A text in a book or a painting on a canvas are only rival-goods in the sense that the physical manifestation of the expression cannot be consumed more than once at any given time. The expression itself is non-rival. It can be consumed by many people at the same time as long as sufficient copies of the expression exist. The proponents of the current copyright system argue that the justification of intellectual property shares the same moral grounds as the justification of physical property.13 But only the physical medium has a rivalry character comparable to the physical goods by which control rights may be justified. As soon as the copying of the expression, which is what copyright law protects, does not need a physical medium anymore, which means that it can be done at zero or near zero cost, it loses its rivalry character. In other words, copying is not stealing, as the proponents of intellectual property rights try to convince us. A printed book for example can only be read by one person at a time.14 If someone takes the book away from its owner, he can now read it and the original owner cannot. What we have here are the typical characteristics of a rival-good where the postulation of control rights may make some sense. But this changes completely as soon as a digital representation of the expression is available. In this case this would be an E-Book file or a website with the same text on it. If I possess an E-Book or have access to text on the World Wide Web, I am not limited in my enjoyment of the expression when someone else makes a copy and reads the text as well. As soon as the expression is no longer bound to a physical medium, and its manifestation is realised in a digital representation, the marginal costs for the second and subsequent copies are nearly zero and therefore it loses its rivalry character and its scarcity.
Against this argument it is said that if the non-rivalry character of a creative work allows its use without the consent of the creator as long as it does not hinder someone else using it at the same time, it could also be said that a physical good can be used by anybody for free as long as no one else needs to use it.
“… that principle as clearly requires that a hammer should be free to different persons at different times, and that a road, or canal should be free to as many persons at once, as can use it without collision, as it does that an idea should be free to as many persons at once as choose to use it” (Spooner 1855, cited in Palmer 1990:824)
Spooner’s argument may seem convincing at first glance, but the non-rivalry character of digital objects does not derive from the fact that they can be used by more than one person at the same time, but from the fact that they will not be consumed when used. Every time someone uses a hammer or any other physical object it wears down a little bit. This is not the case with digital representations. There is no consumption of content or cultural artefacts in the way that causes them to be diminished by being used. What is consumed is the physical medium. A printed book gets dog-eared and its cover becomes worn; not so the E-Book.

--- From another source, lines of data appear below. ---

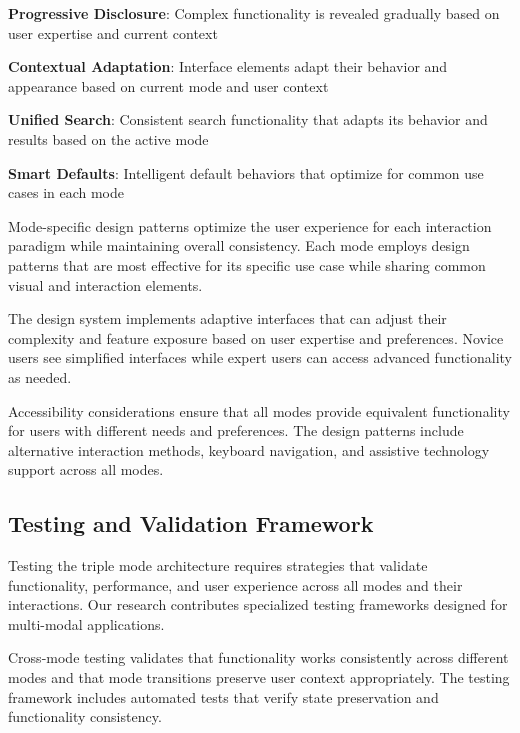 \begin{expandedlist}
    \item \textbf{Progressive Disclosure}: Complex functionality is revealed gradually based on user expertise and current context
    \item \textbf{Contextual Adaptation}: Interface elements adapt their behavior and appearance based on current mode and user context
    \item \textbf{Unified Search}: Consistent search functionality that adapts its behavior and results based on the active mode
    \item \textbf{Smart Defaults}: Intelligent default behaviors that optimize for common use cases in each mode
\end{expandedlist}

Mode-specific design patterns optimize the user experience for each interaction paradigm while maintaining overall consistency. Each mode employs design patterns that are most effective for its specific use case while sharing common visual and interaction elements.

The design system implements adaptive interfaces that can adjust their complexity and feature exposure based on user expertise and preferences. Novice users see simplified interfaces while expert users can access advanced functionality as needed.

Accessibility considerations ensure that all modes provide equivalent functionality for users with different needs and preferences. The design patterns include alternative interaction methods, keyboard navigation, and assistive technology support across all modes.

\subsection*{Testing and Validation Framework}

Testing the triple mode architecture requires strategies that validate functionality, performance, and user experience across all modes and their interactions. Our research contributes specialized testing frameworks designed for multi-modal applications.

Cross-mode testing validates that functionality works consistently across different modes and that mode transitions preserve user context appropriately. The testing framework includes automated tests that verify state preservation and functionality consistency.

It is argued then, by proponents of the current copyright system, that when someone buys a book or a painting he does not buy the content but only the medium and the license to consume the content, which means the creator of the expression continues to be the owner of his work. The ownership which is protected by the copyright law is that of the expression, not the medium. This is also in line with the so-called first sale doctrine from the copyright legal framework, which means that the buyer of a medium like a book or a CD can execute all the private property rights on that medium as with any other physical product, the control rights and the income rights, but he has no property rights on the creative work itself. So we should not analyse the justification of intellectual property rights based on the physical medium, but only on the expression itself. I absolutely agree with this claim and because it is the expression, in other words the abstract object, which is the subject matter of intellectual property law, it is not very useful to refer to concepts from the physical world. If control rights are justified for physical goods like a hammer, because controlling or using them can only be exclusive, it does not follow that they are justified for abstract objects as well. It rather looks like there is little ground for its justification as no exclusivity is needed to enjoy the benefits which are granted by control rights.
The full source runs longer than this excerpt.